Google App Engine health checks spamming app

2019-01-11 06:28发布

问题:

I've deployed a nodejs app running on the Google App Engine Flex runtime using the following app.yaml configuration:

runtime: nodejs
env: flex
health_check:
  enable_health_check: True
  check_interval_sec: 20
  timeout_sec: 4
  unhealthy_threshold: 2
  healthy_threshold: 2

According to the health check documentation the health checks should hit the /_ah/health endpoint every 20 seconds. However I noticed that my app is getting spammed with these health checks multiple times per second, even though the app responds with 200 status code:

Any idea why this is happening?

回答1:

Unfortunately it does seem like we have a bug on our docs. Today, indeed, apps do get health checked on a pretty frequent basis.

The reason is many fold, but in general each VM will be hit by 3 * 2 different health checks at the recurrence interval you specify (by default, the, very aggressive, 1 sec). The reason for this is 2 types of health check (autohealer and LB ones) and 3 of each for availability reasons.

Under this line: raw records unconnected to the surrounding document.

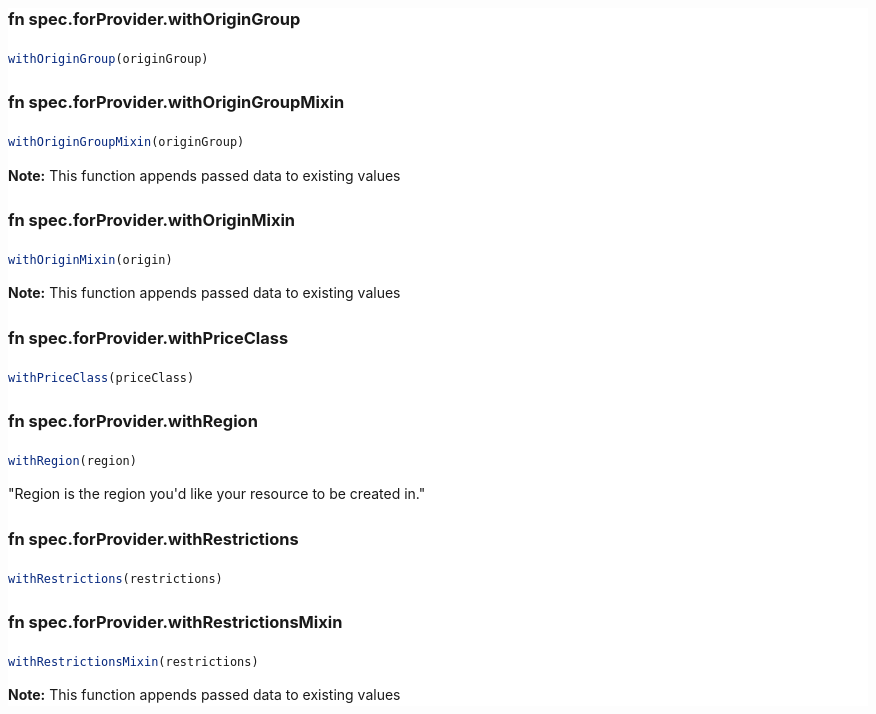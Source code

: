 

### fn spec.forProvider.withOriginGroup

```ts
withOriginGroup(originGroup)
```



### fn spec.forProvider.withOriginGroupMixin

```ts
withOriginGroupMixin(originGroup)
```



**Note:** This function appends passed data to existing values

### fn spec.forProvider.withOriginMixin

```ts
withOriginMixin(origin)
```



**Note:** This function appends passed data to existing values

### fn spec.forProvider.withPriceClass

```ts
withPriceClass(priceClass)
```



### fn spec.forProvider.withRegion

```ts
withRegion(region)
```

"Region is the region you'd like your resource to be created in."

### fn spec.forProvider.withRestrictions

```ts
withRestrictions(restrictions)
```



### fn spec.forProvider.withRestrictionsMixin

```ts
withRestrictionsMixin(restrictions)
```



**Note:** This function appends passed data to existing values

That being said, we are currently working on a new shape of health checks that will be released pretty soon and should fix this and other problems with the existing health checking behavior (at least make the defaults more manageable and giving more tuning options to users).

Stay tuned!



回答2:

I don't have a solution to the root problem. But if the spamming is making it impossible to use the log for its intended purpose, like it is for me, here is a work around:

  1. Enable the 'Advanced Log Filters' (the tiny down arrow next to the search field in Stackdriver Logging)

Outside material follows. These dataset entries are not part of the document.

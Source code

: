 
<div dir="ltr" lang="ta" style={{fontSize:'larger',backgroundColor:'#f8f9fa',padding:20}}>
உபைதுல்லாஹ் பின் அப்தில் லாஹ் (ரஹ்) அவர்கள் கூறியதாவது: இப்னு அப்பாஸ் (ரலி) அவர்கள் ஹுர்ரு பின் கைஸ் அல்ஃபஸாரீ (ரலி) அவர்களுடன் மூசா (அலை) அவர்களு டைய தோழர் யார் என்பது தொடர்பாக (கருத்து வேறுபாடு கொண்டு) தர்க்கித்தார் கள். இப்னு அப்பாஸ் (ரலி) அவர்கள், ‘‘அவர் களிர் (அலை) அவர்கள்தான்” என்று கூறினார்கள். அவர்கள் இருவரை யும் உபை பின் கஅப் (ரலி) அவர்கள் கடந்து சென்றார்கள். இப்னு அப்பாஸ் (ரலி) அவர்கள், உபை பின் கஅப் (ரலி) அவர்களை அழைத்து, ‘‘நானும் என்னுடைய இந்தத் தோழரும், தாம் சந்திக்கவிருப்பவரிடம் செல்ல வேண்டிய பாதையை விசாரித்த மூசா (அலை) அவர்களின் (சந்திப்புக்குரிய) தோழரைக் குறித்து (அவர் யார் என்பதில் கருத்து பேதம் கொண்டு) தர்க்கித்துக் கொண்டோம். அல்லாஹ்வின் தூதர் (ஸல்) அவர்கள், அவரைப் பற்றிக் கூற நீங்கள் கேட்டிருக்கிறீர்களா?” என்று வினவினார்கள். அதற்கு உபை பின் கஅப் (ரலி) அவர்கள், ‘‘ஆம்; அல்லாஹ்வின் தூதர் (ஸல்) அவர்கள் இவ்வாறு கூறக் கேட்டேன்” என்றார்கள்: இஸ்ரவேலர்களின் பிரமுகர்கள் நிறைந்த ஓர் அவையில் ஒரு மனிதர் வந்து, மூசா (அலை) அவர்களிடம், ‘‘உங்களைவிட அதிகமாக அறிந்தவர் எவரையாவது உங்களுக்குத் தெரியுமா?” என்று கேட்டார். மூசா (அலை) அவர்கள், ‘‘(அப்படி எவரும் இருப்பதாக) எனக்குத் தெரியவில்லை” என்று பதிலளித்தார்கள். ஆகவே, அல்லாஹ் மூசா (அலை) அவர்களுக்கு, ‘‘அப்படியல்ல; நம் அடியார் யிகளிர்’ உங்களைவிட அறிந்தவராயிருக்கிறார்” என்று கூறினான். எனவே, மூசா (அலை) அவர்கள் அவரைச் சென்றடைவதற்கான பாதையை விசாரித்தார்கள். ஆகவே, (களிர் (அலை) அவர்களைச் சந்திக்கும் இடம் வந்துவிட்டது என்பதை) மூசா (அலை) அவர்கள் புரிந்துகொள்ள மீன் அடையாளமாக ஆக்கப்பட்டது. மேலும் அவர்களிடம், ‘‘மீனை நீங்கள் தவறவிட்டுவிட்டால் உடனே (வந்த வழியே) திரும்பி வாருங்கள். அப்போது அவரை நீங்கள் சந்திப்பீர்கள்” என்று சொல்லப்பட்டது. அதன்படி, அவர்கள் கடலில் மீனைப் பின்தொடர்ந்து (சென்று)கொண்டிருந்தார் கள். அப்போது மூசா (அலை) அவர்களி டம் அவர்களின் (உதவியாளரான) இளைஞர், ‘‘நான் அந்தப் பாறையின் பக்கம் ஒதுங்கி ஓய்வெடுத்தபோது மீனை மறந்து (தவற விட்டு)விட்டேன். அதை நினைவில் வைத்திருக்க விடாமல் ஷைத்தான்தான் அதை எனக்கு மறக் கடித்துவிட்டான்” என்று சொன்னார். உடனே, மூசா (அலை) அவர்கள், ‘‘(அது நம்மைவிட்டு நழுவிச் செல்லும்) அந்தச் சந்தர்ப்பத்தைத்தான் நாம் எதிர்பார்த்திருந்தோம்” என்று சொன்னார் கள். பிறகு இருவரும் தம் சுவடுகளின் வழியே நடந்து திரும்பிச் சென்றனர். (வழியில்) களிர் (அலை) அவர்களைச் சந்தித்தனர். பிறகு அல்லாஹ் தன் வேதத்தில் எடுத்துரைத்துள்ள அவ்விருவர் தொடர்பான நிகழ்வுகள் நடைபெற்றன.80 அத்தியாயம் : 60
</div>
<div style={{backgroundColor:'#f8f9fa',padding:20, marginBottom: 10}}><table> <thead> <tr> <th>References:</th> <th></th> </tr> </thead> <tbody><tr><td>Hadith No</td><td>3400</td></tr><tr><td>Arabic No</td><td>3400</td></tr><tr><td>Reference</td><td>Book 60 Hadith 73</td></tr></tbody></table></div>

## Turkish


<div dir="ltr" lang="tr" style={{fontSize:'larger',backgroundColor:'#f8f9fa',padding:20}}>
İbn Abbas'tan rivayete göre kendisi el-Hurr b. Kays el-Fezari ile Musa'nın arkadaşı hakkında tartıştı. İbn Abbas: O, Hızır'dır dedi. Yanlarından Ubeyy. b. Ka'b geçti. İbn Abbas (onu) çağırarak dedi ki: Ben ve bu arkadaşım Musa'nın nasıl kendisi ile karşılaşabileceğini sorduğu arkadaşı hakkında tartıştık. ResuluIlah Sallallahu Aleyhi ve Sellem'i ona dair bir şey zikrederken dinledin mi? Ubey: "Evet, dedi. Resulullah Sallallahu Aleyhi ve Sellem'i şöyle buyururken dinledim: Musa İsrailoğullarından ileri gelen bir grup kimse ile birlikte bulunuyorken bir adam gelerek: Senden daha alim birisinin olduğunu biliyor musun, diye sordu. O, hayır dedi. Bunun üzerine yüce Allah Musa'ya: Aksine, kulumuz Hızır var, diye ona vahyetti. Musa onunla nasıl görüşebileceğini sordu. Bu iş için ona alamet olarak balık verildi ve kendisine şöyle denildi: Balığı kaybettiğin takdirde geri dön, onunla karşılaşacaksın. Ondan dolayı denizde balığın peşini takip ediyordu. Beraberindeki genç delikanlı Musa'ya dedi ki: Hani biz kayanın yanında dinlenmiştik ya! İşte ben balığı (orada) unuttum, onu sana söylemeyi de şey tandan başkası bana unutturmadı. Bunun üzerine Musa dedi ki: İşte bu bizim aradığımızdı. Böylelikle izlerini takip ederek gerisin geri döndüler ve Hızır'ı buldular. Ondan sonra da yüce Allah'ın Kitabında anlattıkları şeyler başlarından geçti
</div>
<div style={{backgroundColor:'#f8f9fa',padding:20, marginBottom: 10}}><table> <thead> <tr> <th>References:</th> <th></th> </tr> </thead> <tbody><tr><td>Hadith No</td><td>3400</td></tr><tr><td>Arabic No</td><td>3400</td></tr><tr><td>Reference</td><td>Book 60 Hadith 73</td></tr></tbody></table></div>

  2. Add this to the Search query

    NOT textPayload : (health)



回答3:

I also run NodeJS in GAE Flex env. Health checks were also spamming the server log. The following few things helped me in reducing them:

  1. Although the google documentation (https://cloud.google.com/appengine/docs/flexible/nodejs/configuring-your-app-with-app-yaml#health_checks) says healthcheck config is not required, I set them explicity anyway to lower the frequency of the health check calls.
  2. Use the "Advanced Log Filter" to remove the health check logging from showing up if they are too distracting.
  3. Google documentation (https://cloud.google.com/appengine/docs/flexible/nodejs/how-instances-are-managed) says it's not required to implement a handler for health check, I explicitly implemented it anyway. I added a handler for "/_ah/healthcheck" endpoint in the express.js server, and have the route at the top of app.js file, so the healthcheck requests are responded right away. This helped reduce some noises caused by the health check requests getting into the express app logic.


回答4:

Use the advanced filter and say "NOT _ah/health".

Removing nginx.request log will help as well.